Required work: Go through the entries below and copy each line that holds the word "Batista".

Provided material:
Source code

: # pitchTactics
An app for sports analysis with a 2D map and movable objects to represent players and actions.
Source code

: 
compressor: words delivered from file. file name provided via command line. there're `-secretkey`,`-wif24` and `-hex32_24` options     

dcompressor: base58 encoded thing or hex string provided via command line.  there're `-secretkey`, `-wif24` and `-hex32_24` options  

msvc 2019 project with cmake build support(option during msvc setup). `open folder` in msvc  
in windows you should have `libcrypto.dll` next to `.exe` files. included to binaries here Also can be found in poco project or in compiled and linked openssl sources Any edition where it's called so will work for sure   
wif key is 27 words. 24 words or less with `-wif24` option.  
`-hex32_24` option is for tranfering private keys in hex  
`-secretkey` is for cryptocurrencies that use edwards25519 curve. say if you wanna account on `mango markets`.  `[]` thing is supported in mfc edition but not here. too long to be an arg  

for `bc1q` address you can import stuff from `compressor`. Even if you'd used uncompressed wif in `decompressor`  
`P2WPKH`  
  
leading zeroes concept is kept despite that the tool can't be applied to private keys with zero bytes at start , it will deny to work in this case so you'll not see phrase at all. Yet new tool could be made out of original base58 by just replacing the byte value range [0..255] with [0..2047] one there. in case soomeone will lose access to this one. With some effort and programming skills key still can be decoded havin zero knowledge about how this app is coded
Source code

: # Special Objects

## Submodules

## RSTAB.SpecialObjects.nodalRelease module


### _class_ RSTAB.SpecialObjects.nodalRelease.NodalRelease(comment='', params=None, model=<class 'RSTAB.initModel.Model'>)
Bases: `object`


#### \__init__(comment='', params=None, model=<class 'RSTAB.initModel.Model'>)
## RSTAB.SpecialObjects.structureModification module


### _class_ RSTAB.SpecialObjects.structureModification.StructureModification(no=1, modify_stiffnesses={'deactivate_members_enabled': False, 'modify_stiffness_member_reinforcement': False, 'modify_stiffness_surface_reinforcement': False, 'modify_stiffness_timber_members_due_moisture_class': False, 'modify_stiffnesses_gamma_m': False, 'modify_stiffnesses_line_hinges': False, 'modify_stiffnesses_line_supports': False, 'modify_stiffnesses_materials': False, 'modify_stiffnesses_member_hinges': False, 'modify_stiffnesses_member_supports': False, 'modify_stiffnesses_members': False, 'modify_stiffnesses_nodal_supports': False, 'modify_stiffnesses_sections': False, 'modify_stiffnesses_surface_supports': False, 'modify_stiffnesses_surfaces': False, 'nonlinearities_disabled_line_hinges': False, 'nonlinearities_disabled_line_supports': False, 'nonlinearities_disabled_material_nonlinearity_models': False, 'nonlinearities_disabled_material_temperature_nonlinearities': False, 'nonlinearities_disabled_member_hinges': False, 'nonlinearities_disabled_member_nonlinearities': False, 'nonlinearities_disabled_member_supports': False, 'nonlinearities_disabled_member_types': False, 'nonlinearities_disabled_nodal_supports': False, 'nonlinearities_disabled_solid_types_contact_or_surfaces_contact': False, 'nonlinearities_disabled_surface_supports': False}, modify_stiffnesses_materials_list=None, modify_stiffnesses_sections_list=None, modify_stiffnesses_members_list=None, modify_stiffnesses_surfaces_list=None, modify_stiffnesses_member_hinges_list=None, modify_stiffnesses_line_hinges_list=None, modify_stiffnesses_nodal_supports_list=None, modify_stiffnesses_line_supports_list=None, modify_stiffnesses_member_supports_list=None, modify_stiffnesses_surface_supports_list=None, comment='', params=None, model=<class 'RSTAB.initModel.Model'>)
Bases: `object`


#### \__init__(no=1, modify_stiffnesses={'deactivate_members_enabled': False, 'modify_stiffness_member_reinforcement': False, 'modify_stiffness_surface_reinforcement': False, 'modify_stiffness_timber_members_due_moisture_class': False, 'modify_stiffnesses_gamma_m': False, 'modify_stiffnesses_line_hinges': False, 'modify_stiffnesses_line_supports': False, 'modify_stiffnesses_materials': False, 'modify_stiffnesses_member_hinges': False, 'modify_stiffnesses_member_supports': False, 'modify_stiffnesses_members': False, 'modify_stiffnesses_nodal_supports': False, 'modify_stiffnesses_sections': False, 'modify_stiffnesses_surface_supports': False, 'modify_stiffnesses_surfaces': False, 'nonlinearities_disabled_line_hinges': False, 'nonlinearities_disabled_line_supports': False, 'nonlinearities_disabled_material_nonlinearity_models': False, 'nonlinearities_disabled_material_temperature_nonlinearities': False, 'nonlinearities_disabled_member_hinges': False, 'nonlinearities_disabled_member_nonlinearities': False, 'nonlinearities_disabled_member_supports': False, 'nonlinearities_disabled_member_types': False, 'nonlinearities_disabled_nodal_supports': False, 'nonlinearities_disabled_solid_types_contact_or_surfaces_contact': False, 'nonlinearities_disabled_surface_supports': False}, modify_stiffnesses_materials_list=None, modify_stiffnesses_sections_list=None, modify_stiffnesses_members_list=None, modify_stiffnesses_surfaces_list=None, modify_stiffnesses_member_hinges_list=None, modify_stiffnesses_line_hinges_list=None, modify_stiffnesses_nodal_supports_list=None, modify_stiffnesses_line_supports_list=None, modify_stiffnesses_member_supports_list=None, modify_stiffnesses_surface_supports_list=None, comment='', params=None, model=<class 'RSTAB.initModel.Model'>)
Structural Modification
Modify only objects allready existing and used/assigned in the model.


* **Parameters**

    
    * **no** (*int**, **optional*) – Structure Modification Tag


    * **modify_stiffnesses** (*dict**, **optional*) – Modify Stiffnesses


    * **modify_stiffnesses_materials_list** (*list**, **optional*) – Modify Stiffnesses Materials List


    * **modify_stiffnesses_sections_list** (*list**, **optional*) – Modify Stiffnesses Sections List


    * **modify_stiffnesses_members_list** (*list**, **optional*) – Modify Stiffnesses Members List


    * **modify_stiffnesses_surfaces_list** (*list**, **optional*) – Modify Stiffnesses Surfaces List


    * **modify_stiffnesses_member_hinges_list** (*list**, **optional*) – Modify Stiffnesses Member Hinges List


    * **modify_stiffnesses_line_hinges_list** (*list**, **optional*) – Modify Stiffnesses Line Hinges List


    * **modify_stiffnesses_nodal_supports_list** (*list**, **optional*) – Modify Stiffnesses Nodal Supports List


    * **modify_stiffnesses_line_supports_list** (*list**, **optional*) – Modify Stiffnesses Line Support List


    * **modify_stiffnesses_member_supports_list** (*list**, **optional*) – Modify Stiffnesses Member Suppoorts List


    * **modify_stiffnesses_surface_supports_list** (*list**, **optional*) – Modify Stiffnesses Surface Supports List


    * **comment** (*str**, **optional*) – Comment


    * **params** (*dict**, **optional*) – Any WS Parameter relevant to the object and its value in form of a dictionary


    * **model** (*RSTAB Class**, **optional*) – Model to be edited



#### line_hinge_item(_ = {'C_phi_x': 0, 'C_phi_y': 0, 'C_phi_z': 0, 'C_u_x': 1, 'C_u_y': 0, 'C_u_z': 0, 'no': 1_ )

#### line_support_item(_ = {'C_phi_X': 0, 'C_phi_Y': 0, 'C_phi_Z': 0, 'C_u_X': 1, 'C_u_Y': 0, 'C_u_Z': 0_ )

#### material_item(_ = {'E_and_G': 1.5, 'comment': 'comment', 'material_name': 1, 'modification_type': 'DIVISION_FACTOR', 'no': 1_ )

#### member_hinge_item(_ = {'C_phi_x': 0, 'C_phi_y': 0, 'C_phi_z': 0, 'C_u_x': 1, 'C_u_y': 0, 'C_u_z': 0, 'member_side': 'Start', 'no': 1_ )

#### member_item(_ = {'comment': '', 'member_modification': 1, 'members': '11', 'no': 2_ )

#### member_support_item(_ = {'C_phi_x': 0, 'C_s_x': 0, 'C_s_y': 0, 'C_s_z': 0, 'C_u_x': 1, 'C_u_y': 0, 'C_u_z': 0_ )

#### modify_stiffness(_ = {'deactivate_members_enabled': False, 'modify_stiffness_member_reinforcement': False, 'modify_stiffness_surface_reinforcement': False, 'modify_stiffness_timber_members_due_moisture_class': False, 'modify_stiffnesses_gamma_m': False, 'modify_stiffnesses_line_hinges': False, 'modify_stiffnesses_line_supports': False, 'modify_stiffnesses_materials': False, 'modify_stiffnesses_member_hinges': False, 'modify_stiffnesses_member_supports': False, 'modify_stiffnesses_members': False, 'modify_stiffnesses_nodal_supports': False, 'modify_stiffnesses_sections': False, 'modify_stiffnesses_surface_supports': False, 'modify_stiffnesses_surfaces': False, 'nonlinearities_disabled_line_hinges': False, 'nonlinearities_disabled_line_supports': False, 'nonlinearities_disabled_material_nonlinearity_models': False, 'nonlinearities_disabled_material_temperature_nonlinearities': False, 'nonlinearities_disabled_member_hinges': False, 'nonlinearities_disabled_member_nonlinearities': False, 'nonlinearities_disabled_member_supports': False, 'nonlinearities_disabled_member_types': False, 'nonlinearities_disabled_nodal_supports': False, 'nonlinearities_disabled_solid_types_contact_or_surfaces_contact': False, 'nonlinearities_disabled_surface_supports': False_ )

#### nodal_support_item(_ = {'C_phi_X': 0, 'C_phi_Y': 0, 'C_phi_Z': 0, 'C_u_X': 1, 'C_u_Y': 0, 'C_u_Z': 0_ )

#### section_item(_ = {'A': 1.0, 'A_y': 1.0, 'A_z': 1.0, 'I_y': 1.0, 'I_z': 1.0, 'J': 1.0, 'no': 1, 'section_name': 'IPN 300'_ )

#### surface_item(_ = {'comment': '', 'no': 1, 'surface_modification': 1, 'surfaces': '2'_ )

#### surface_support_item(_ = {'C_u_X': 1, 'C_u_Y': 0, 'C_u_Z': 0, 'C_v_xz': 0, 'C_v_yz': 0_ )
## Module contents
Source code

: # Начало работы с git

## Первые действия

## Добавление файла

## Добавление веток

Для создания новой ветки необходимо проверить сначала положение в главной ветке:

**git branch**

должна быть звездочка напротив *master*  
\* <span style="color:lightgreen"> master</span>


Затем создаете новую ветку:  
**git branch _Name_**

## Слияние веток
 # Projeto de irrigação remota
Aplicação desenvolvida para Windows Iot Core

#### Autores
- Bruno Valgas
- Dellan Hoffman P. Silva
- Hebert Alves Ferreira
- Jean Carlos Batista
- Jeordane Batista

Task answer:
- Jean Carlos Batista
- Jeordane Batista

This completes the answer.